In Cody there is an old hotel along the main street and I remembered we
stayed there one night before we went into Yellowstone if only to experience
what looked to a bunch of eastern kids like a typical cowboy hotel. We
also desperately needed showers... If memory serves me right that hotel
is still there but there was no easy parking for a big bus.
Most of the rest of that day's drive, from Cody to Thermopolis along S.R.120, was with a following wind and although it was on average downhill the bus was near overheating all the way so I stopped often to give the engine a rest and to walk about in the rocks. The short drive turned into a long day and at the end the soak in the big mineral spring was very excellent. Sort of makes me think that a hot tub in the bus would be a good idea.
This could be a nice place to roost for a while. As a result of what
could be one of the few treaties between the Native American Indians and
the American Government to be honoured and kept the State of Wyoming provides
a public bath house at Hot Springs State Park. Certainly if it were not
for this treaty you can be sure the public would take a soaking in more
ways than one. The treaty between the Shoshone and Arapaho nations and
the United States provides that some of the waters of the Big Spring be
free to all. Well Done Wyoming!
Monday, September 19, 1999, Mile High Denver
From Thermopolis to here was a lot of long interstate miles with one short sleep in a truck stop at Cheyenne. I had one rider from near Casper to Cheyenne and another, the next morning, from there to Denver. The first guy was talkative, a trucker who'd lost his license and just hanging out till he could get it back. He had a backpack and sleeping bag and camped out under a bridge when I left him off before my truckstop for the night. The other guy was scruffy, withdrawn, intent on getting to Denver. He had been hitching all the way from Montana and I'm sure I saw him along the road a day or so before.
Denver is mobbed as usual. If its possible it would seem that whole developments and malls have grown up in the open fields I remember from just a few months ago. I had a good dinner with friends and chatted about the renewal of the Antarctic contract and then got chased out of the car park. The Cat Drag'd Inn was occupying eight car slots and there was not enough room for the people from the company next door to park.
Next along my way was Valley View Hot Springs. The view west over the
San Luis Valley from these Sangre de Christo mountains is very grand--another
place worth a return visit and a longer stay. One could hike in these hills
all day. To get to Valley View from Denver The Cat Drag'd up from 5000
feet MSL to 9000 over Poncha Pass. That may be a new altitude record but
in any case she performed well with all the hill-climbing modifications
recently installed and it helped too that the day was cool.

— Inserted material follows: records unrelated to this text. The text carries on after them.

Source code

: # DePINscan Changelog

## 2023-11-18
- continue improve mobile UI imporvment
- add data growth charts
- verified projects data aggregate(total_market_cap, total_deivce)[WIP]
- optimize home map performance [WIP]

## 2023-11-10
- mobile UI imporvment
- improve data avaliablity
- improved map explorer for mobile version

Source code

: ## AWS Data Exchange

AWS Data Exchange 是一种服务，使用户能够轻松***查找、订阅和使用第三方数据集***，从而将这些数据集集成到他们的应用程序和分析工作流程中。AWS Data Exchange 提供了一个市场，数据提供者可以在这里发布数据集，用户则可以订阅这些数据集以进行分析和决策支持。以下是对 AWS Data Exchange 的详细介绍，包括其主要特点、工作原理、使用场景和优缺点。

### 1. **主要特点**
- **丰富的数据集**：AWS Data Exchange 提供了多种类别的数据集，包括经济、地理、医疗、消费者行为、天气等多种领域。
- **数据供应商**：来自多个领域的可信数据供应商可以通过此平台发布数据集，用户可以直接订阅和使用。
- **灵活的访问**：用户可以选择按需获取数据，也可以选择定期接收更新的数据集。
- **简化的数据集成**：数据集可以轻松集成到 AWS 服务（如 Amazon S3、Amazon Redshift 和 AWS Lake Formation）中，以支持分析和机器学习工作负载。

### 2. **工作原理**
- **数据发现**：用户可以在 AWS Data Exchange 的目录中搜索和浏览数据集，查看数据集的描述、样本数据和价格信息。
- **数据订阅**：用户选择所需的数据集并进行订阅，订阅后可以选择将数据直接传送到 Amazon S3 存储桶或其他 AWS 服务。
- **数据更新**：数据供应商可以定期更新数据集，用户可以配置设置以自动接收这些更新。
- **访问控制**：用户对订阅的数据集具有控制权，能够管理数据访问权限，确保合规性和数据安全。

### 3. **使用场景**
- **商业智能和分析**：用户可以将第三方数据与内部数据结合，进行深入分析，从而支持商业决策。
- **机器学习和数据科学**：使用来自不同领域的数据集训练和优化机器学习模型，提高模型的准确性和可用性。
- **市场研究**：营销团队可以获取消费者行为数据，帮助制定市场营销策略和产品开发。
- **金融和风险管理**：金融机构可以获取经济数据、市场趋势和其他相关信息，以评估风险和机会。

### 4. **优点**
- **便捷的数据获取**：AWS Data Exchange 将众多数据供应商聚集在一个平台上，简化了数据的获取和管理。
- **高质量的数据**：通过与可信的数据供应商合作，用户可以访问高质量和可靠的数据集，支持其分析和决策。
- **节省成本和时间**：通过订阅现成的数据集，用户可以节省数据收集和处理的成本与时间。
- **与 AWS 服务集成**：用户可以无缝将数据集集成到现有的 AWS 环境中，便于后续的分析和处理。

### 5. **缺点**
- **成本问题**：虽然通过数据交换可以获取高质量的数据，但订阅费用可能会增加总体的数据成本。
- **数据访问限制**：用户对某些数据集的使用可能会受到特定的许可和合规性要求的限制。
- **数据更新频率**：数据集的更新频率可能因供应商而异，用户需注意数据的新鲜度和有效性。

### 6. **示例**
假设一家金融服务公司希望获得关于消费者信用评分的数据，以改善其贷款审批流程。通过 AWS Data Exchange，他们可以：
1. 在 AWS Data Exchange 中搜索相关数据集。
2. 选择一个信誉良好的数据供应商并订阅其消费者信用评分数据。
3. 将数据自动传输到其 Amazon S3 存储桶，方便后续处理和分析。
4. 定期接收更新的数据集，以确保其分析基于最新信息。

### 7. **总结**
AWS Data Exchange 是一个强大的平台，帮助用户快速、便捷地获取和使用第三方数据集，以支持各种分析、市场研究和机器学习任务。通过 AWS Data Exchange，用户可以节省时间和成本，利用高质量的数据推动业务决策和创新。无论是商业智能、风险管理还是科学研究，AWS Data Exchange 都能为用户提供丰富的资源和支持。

Friday, September 24, 1999, Mile High Alamosa and A Flat Tyre
Alamosa lies near the southern end of the San Louis Valley a cross roads town at the intersection of U.S. Highways 285 and 160. Nearest major attraction aside from the Wal-Mart and the city park is The Great Sand Dunes National Monument a few miles north. Along the way my Delorme map shows hundreds of subdivision roads that exist on the ground only as breaks in the endless barbed wire fences. Dense thickets of survey stakes with orange tape flags mark something, perhaps where trees will eventually be planted. Occasionally there is an elaborate arch or gateway with a sign indicating by means of some exotic name that your dream home will be waiting for you here before you can raise the family to live in it.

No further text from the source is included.